(Beginning of THE DATA)

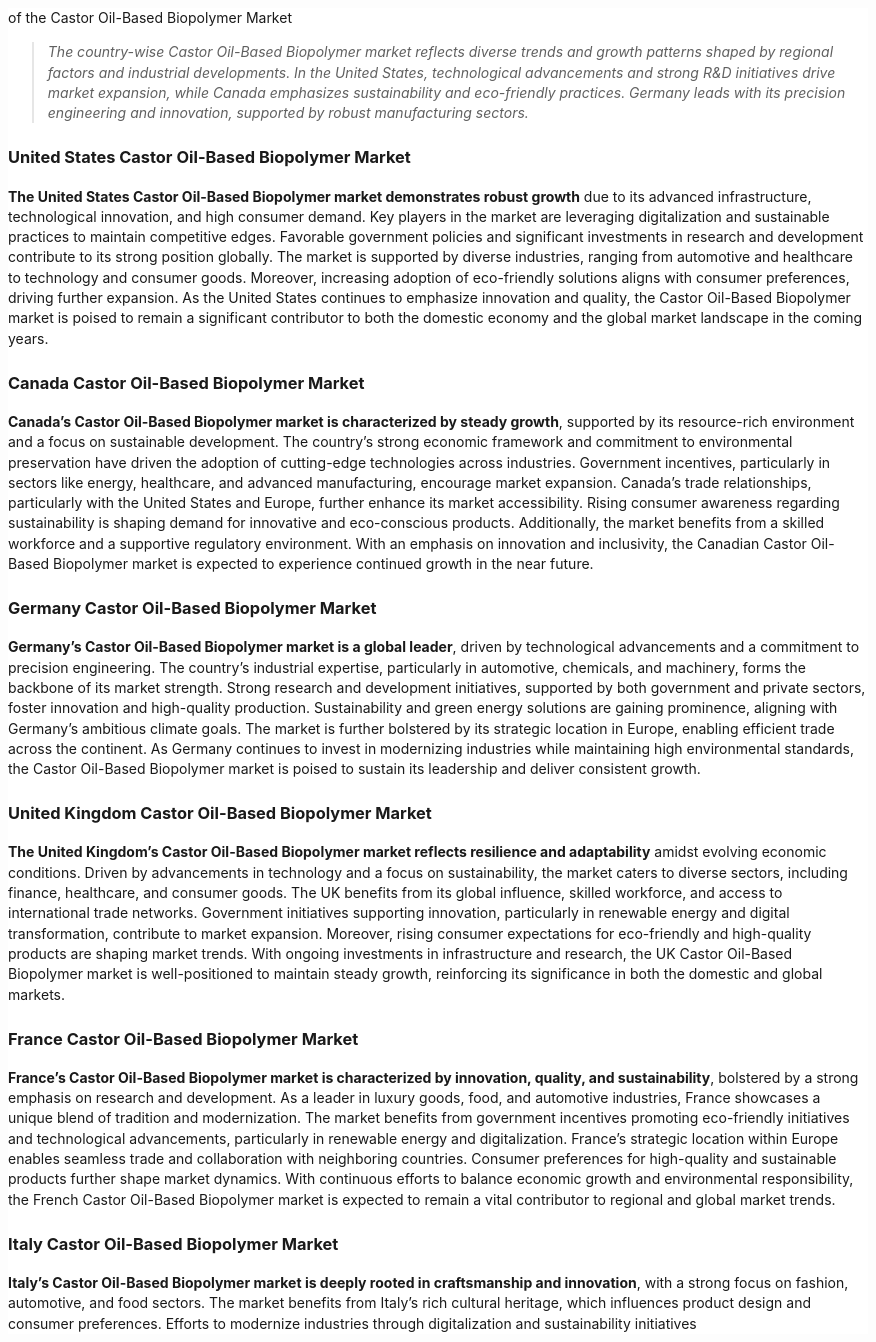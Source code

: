 of the Castor Oil-Based Biopolymer Market<br /></span></h1><blockquote><p><em><span class="">The country-wise Castor Oil-Based Biopolymer market reflects diverse trends and growth patterns shaped by regional factors and industrial developments. In the United States, technological advancements and strong R&amp;D initiatives drive market expansion, while Canada emphasizes sustainability and eco-friendly practices. Germany leads with its precision engineering and innovation, supported by robust manufacturing sectors.</span></em></p></blockquote><h3><strong>United States Castor Oil-Based Biopolymer Market</strong></h3><p><strong>The United States Castor Oil-Based Biopolymer market demonstrates robust growth</strong> due to its advanced infrastructure, technological innovation, and high consumer demand. Key players in the market are leveraging digitalization and sustainable practices to maintain competitive edges. Favorable government policies and significant investments in research and development contribute to its strong position globally. The market is supported by diverse industries, ranging from automotive and healthcare to technology and consumer goods. Moreover, increasing adoption of eco-friendly solutions aligns with consumer preferences, driving further expansion. As the United States continues to emphasize innovation and quality, the Castor Oil-Based Biopolymer market is poised to remain a significant contributor to both the domestic economy and the global market landscape in the coming years.</p><h3><strong>Canada Castor Oil-Based Biopolymer Market</strong></h3><p><strong>Canada&rsquo;s Castor Oil-Based Biopolymer market is characterized by steady growth</strong>, supported by its resource-rich environment and a focus on sustainable development. The country&rsquo;s strong economic framework and commitment to environmental preservation have driven the adoption of cutting-edge technologies across industries. Government incentives, particularly in sectors like energy, healthcare, and advanced manufacturing, encourage market expansion. Canada&rsquo;s trade relationships, particularly with the United States and Europe, further enhance its market accessibility. Rising consumer awareness regarding sustainability is shaping demand for innovative and eco-conscious products. Additionally, the market benefits from a skilled workforce and a supportive regulatory environment. With an emphasis on innovation and inclusivity, the Canadian Castor Oil-Based Biopolymer market is expected to experience continued growth in the near future.</p><h3><strong>Germany Castor Oil-Based Biopolymer Market</strong></h3><p><strong>Germany&rsquo;s Castor Oil-Based Biopolymer market is a global leader</strong>, driven by technological advancements and a commitment to precision engineering. The country&rsquo;s industrial expertise, particularly in automotive, chemicals, and machinery, forms the backbone of its market strength. Strong research and development initiatives, supported by both government and private sectors, foster innovation and high-quality production. Sustainability and green energy solutions are gaining prominence, aligning with Germany&rsquo;s ambitious climate goals. The market is further bolstered by its strategic location in Europe, enabling efficient trade across the continent. As Germany continues to invest in modernizing industries while maintaining high environmental standards, the Castor Oil-Based Biopolymer market is poised to sustain its leadership and deliver consistent growth.</p><h3><strong>United Kingdom Castor Oil-Based Biopolymer Market</strong></h3><p><strong>The United Kingdom&rsquo;s Castor Oil-Based Biopolymer market reflects resilience and adaptability</strong> amidst evolving economic conditions. Driven by advancements in technology and a focus on sustainability, the market caters to diverse sectors, including finance, healthcare, and consumer goods. The UK benefits from its global influence, skilled workforce, and access to international trade networks. Government initiatives supporting innovation, particularly in renewable energy and digital transformation, contribute to market expansion. Moreover, rising consumer expectations for eco-friendly and high-quality products are shaping market trends. With ongoing investments in infrastructure and research, the UK Castor Oil-Based Biopolymer market is well-positioned to maintain steady growth, reinforcing its significance in both the domestic and global markets.</p><h3><strong>France Castor Oil-Based Biopolymer Market</strong></h3><p><strong>France&rsquo;s Castor Oil-Based Biopolymer market is characterized by innovation, quality, and sustainability</strong>, bolstered by a strong emphasis on research and development. As a leader in luxury goods, food, and automotive industries, France showcases a unique blend of tradition and modernization. The market benefits from government incentives promoting eco-friendly initiatives and technological advancements, particularly in renewable energy and digitalization. France&rsquo;s strategic location within Europe enables seamless trade and collaboration with neighboring countries. Consumer preferences for high-quality and sustainable products further shape market dynamics. With continuous efforts to balance economic growth and environmental responsibility, the French Castor Oil-Based Biopolymer market is expected to remain a vital contributor to regional and global market trends.</p><h3><strong>Italy Castor Oil-Based Biopolymer Market</strong></h3><p><strong>Italy&rsquo;s Castor Oil-Based Biopolymer market is deeply rooted in craftsmanship and innovation</strong>, with a strong focus on fashion, automotive, and food sectors. The market benefits from Italy&rsquo;s rich cultural heritage, which influences product design and consumer preferences. Efforts to modernize industries through digitalization and sustainability initiatives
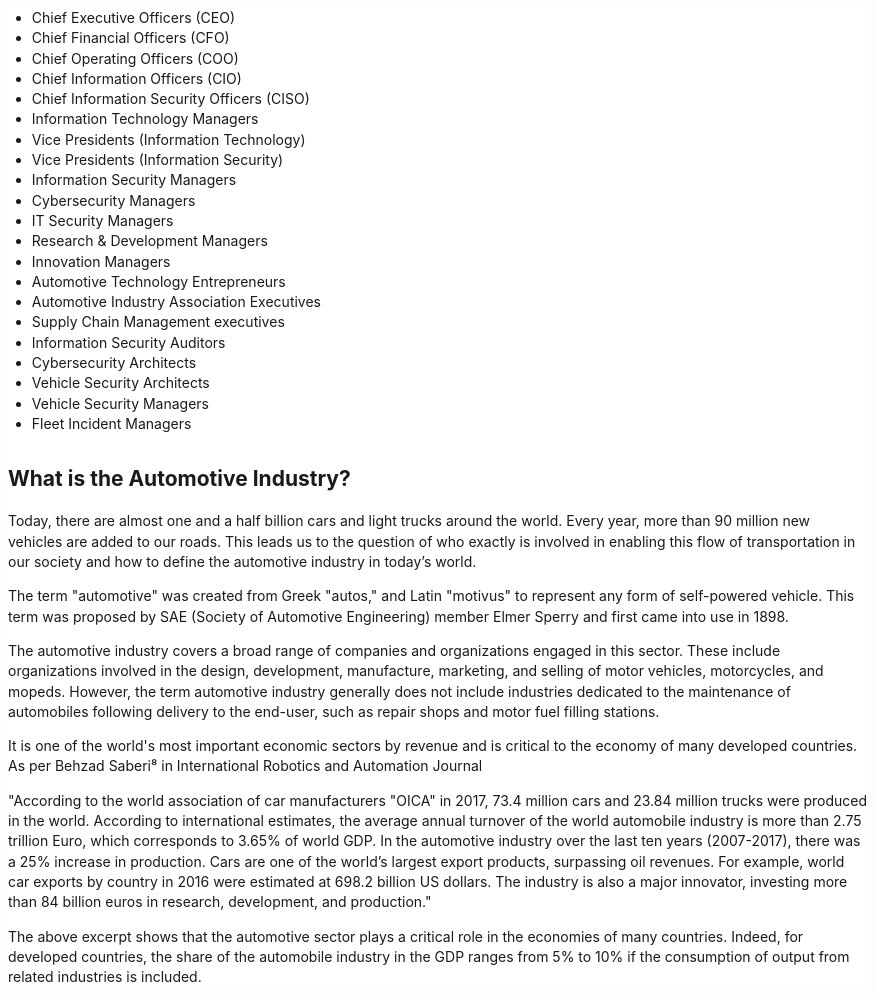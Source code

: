 - Chief Executive Officers (CEO)
- Chief Financial Officers (CFO)
- Chief Operating Officers (COO)
- Chief Information Officers (CIO)
- Chief Information Security Officers (CISO)
- Information Technology Managers
- Vice Presidents (Information Technology)
- Vice Presidents (Information Security)
- Information Security Managers
- Cybersecurity Managers
- IT Security Managers
- Research & Development Managers
- Innovation Managers
- Automotive Technology Entrepreneurs
- Automotive Industry Association Executives
- Supply Chain Management executives
- Information Security Auditors
- Cybersecurity Architects
- Vehicle Security Architects
- Vehicle Security Managers
- Fleet Incident Managers

## What is the Automotive Industry?

Today, there are almost one and a half billion cars and light trucks around the world. Every year, more than 90 million new vehicles are added to our roads. This leads us to the question of who exactly is involved in enabling this flow of transportation in our society and how to define the automotive industry in today’s world.

The term "automotive" was created from Greek "autos," and Latin "motivus" to represent any form of self-powered vehicle. This term was proposed by SAE (Society of Automotive Engineering) member Elmer Sperry and first came into use in 1898.

The automotive industry covers a broad range of companies and organizations engaged in this sector. These include organizations involved in the design, development, manufacture, marketing, and selling of motor vehicles, motorcycles, and mopeds. However, the term automotive industry generally does not include industries dedicated to the maintenance of automobiles following delivery to the end-user, such as repair shops and motor fuel filling stations.

It is one of the world's most important economic sectors by revenue and is critical to the economy of many developed countries. As per Behzad Saberi⁸ in International Robotics and Automation Journal

"According to the world association of car manufacturers "OICA" in 2017, 73.4 million cars and 23.84 million trucks were produced in the world. According to international estimates, the average annual turnover of the world automobile industry is more than 2.75 trillion Euro, which corresponds to 3.65% of world GDP. In the automotive industry over the last ten years (2007-2017), there was a 25% increase in production. Cars are one of the world’s largest export products, surpassing oil revenues. For example, world car exports by country in 2016 were estimated at 698.2 billion US dollars. The industry is also a major innovator, investing more than 84 billion euros in research, development, and production."

The above excerpt shows that the automotive sector plays a critical role in the economies of many countries. Indeed, for developed countries, the share of the automobile industry in the GDP ranges from 5% to 10% if the consumption of output from related industries is included.
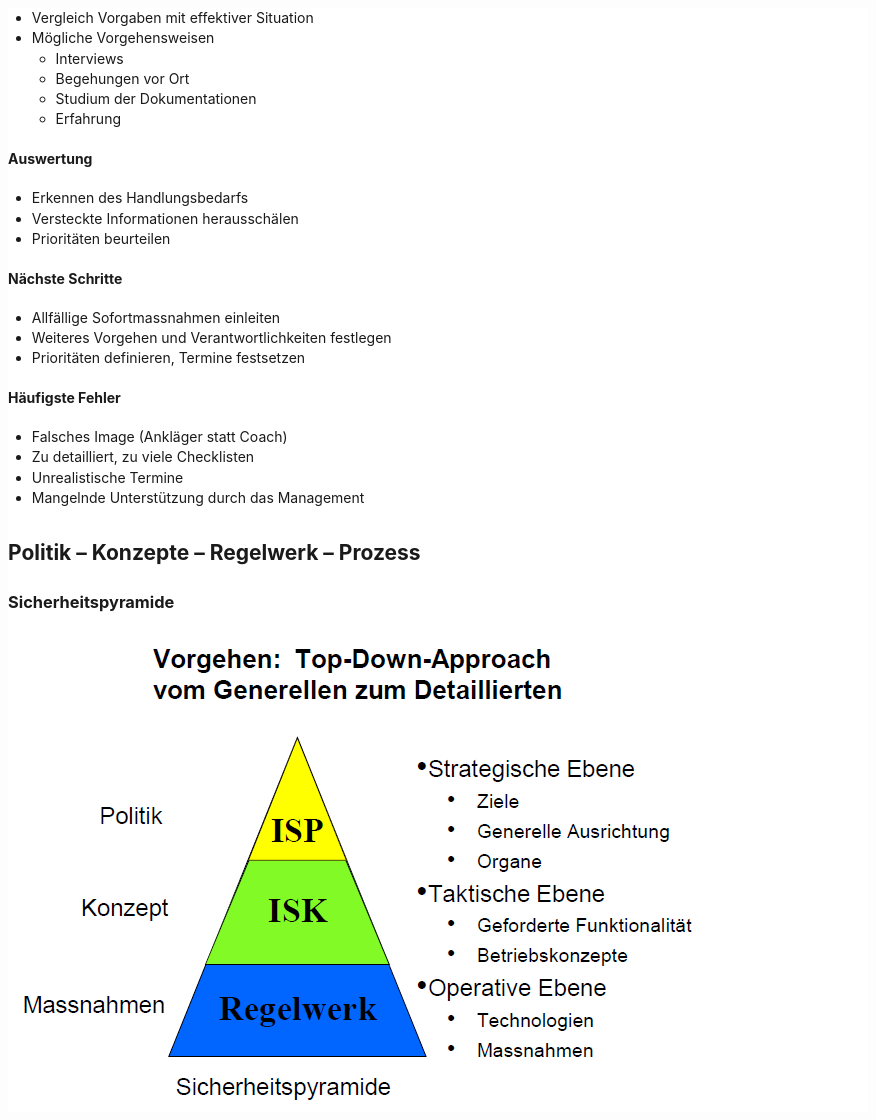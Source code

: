 * Vergleich Vorgaben mit effektiver Situation
* Mögliche Vorgehensweisen
  * Interviews
  * Begehungen vor Ort
  * Studium der Dokumentationen
  * Erfahrung

#### Auswertung

* Erkennen des Handlungsbedarfs
* Versteckte Informationen herausschälen
* Prioritäten beurteilen

#### Nächste Schritte

* Allfällige Sofortmassnahmen einleiten
* Weiteres Vorgehen und Verantwortlichkeiten festlegen
* Prioritäten definieren, Termine festsetzen

#### Häufigste Fehler

* Falsches Image \(Ankläger statt Coach\)
* Zu detailliert, zu viele Checklisten
* Unrealistische Termine
* Mangelnde Unterstützung durch das Management

## Politik – Konzepte – Regelwerk – Prozess

### Sicherheitspyramide

![](.gitbook/assets/5.png)

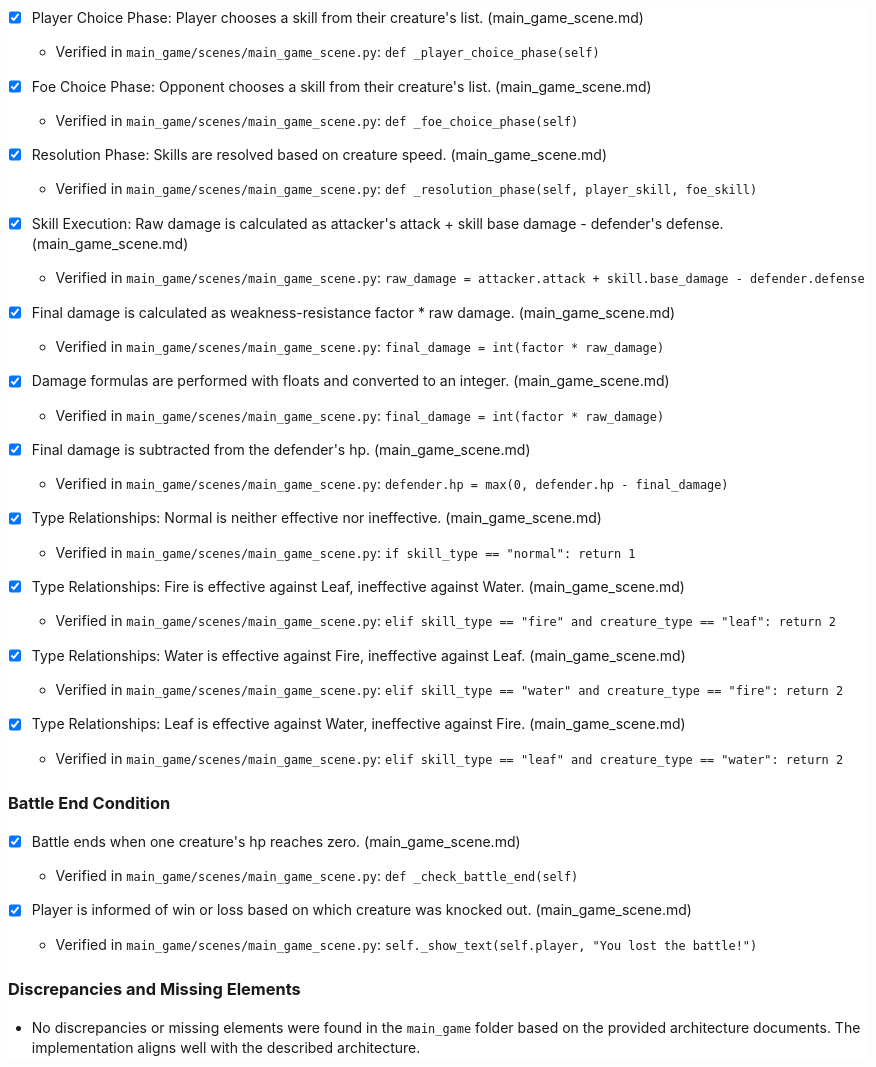- [x] Player Choice Phase: Player chooses a skill from their creature's list. (main_game_scene.md)
  - Verified in `main_game/scenes/main_game_scene.py`: `def _player_choice_phase(self)`

- [x] Foe Choice Phase: Opponent chooses a skill from their creature's list. (main_game_scene.md)
  - Verified in `main_game/scenes/main_game_scene.py`: `def _foe_choice_phase(self)`

- [x] Resolution Phase: Skills are resolved based on creature speed. (main_game_scene.md)
  - Verified in `main_game/scenes/main_game_scene.py`: `def _resolution_phase(self, player_skill, foe_skill)`

- [x] Skill Execution: Raw damage is calculated as attacker's attack + skill base damage - defender's defense. (main_game_scene.md)
  - Verified in `main_game/scenes/main_game_scene.py`: `raw_damage = attacker.attack + skill.base_damage - defender.defense`

- [x] Final damage is calculated as weakness-resistance factor * raw damage. (main_game_scene.md)
  - Verified in `main_game/scenes/main_game_scene.py`: `final_damage = int(factor * raw_damage)`

- [x] Damage formulas are performed with floats and converted to an integer. (main_game_scene.md)
  - Verified in `main_game/scenes/main_game_scene.py`: `final_damage = int(factor * raw_damage)`

- [x] Final damage is subtracted from the defender's hp. (main_game_scene.md)
  - Verified in `main_game/scenes/main_game_scene.py`: `defender.hp = max(0, defender.hp - final_damage)`

- [x] Type Relationships: Normal is neither effective nor ineffective. (main_game_scene.md)
  - Verified in `main_game/scenes/main_game_scene.py`: `if skill_type == "normal": return 1`

- [x] Type Relationships: Fire is effective against Leaf, ineffective against Water. (main_game_scene.md)
  - Verified in `main_game/scenes/main_game_scene.py`: `elif skill_type == "fire" and creature_type == "leaf": return 2`

- [x] Type Relationships: Water is effective against Fire, ineffective against Leaf. (main_game_scene.md)
  - Verified in `main_game/scenes/main_game_scene.py`: `elif skill_type == "water" and creature_type == "fire": return 2`

- [x] Type Relationships: Leaf is effective against Water, ineffective against Fire. (main_game_scene.md)
  - Verified in `main_game/scenes/main_game_scene.py`: `elif skill_type == "leaf" and creature_type == "water": return 2`

### Battle End Condition

- [x] Battle ends when one creature's hp reaches zero. (main_game_scene.md)
  - Verified in `main_game/scenes/main_game_scene.py`: `def _check_battle_end(self)`

- [x] Player is informed of win or loss based on which creature was knocked out. (main_game_scene.md)
  - Verified in `main_game/scenes/main_game_scene.py`: `self._show_text(self.player, "You lost the battle!")`

### Discrepancies and Missing Elements

- No discrepancies or missing elements were found in the `main_game` folder based on the provided architecture documents. The implementation aligns well with the described architecture.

(End of THE DATA)

§ EXERCISE REQUIREMENTS
The expected result is every line from the material above that includes "defense".

§ RESPONSE TO THIS EXERCISE
- [x] Skill Execution: Raw damage is calculated as attacker's attack + skill base damage - defender's defense. (main_game_scene.md)
  - Verified in `main_game/scenes/main_game_scene.py`: `raw_damage = attacker.attack + skill.base_damage - defender.defense`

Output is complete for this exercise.